ANDERS! Theaterfabrik in Wilhelmshaven

Wer bin ich? Wie sehen mich andere? Wer steht am Rand der Gesellschaft und warum? Was ist gleich und was ist anders – und spielt das überhaupt eine Rolle? Mit diesen Fragen beschäftigten sich die 10- bis 13-jährigen Teilnehmenden der „theaterfabrik|9“ unter dem Titel „Anders!“ im April 2019 in Wilhelmshaven.

von Katharina Reinhold

Künstlerische Workshops mit gesellschaftspolitischen Inhalten

In drei parallel stattfindenden Workshops setzten sich die insgesamt 48 Kinder und Jugendlichen mithilfe von verschiedenen künstlerischen Mitteln mit dem Thema „Anders!“ auseinander. Dabei tauchten sie ein in eine Vielfalt von Lebensgeschichten und -entwürfen und in fremde Gedankenwelten ein. Sie wagten einen Schritt ins Unbekannte, spürten Vorurteile und Gemeinsamkeiten auf und nutzten unterschiedliche kreative Methoden: Bewegung, Maskenspiel, Theater, Tanz und das Medium Radio. Eine vierte Gruppe arbeitete an der Dokumentation und setzte sich kritisch mit der Darstellung gesellschaftlicher Randgruppen in den Medien auseinander. Der Austausch der Workshopleiter*innen, der Betreuer*innen und der Teilnehmer*innen in den gemeinsamen Pausen und während des Mittagessens führte zu einer engen Verzahnung der verschiedenen Workshops.
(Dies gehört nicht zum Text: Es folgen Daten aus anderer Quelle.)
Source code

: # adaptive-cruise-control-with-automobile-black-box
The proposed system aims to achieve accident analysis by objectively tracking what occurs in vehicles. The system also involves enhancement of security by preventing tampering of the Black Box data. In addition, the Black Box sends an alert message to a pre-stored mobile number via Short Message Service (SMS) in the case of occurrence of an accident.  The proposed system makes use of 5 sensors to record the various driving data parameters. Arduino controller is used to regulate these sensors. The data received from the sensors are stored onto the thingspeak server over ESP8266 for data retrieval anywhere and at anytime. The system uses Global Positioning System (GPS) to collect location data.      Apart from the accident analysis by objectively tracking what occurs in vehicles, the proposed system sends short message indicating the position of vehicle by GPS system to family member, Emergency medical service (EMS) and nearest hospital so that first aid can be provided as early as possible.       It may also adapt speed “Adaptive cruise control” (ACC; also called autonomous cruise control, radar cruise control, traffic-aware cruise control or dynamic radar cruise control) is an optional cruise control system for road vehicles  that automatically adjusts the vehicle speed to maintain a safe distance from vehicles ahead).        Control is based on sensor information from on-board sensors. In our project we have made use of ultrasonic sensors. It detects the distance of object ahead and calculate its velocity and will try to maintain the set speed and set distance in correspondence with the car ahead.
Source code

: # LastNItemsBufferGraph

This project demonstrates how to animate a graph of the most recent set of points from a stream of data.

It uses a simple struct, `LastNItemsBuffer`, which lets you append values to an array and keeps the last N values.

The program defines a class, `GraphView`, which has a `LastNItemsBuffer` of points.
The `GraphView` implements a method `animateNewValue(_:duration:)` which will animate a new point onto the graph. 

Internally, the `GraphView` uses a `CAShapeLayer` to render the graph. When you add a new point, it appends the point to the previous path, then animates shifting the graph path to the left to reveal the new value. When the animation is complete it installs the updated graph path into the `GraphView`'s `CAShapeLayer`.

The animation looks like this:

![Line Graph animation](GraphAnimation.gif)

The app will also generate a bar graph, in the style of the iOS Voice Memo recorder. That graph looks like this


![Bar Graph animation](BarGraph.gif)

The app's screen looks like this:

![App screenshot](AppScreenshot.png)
Die Themen Pluralismus, Populismus und Toleranz spielten in allen Workshops eine wichtige Rolle. Wir konnten im Verlauf der Woche beobachten, wie sich der gedankliche Horizont der Kinder erweiterte und wie sie ins Nachdenken und in die Selbstreflexion über das Anders-Sein, Unterschiede und Gemeinsamkeiten kamen.

Tim Tjettmers, vhs Wilhelmshaven

Die Teilnehmer*innen des Radio-Workshops interviewten zum Beispiel Menschen, die zu marginalisierten gesellschaftlichen Gruppen gehören – etwa Obdachlose oder Transgender-Personen. Im Workshop „Theater und Spiel” setzten die Jugendlichen sich kritisch mit dem Thema „Mensch: Müll und Möglichkeiten“ auseinander und besuchten zu Recherchezwecken den Recyclinghof Wilhelmshaven. Mit Dingen, die andere Menschen weggeworfen haben, wurde kreativ gearbeitet und eine Bühnenkulisse geschaffen. Am letzten Tag fand eine öffentliche Präsentation der Ergebnisse vor Familien, Freunden, interessierten Bürger*innen und Pressevertreter*innen statt. Der Ansatz der Dozent*innen war, der scheinbar eingefahrenen Welt, in der Menschen, die „anders“ sind, ausgegrenzt werden, Kreativität und neue Ideen entgegenzusetzen. 

Wir wollen Kinder und Jugendliche ermutigen, nachzufragen und Offenheit und die Lust an Neuem zu entwickeln. Wir wollen sie darin bestärken, aktiv zu werden, umzudenken und Utopien zu entwickeln.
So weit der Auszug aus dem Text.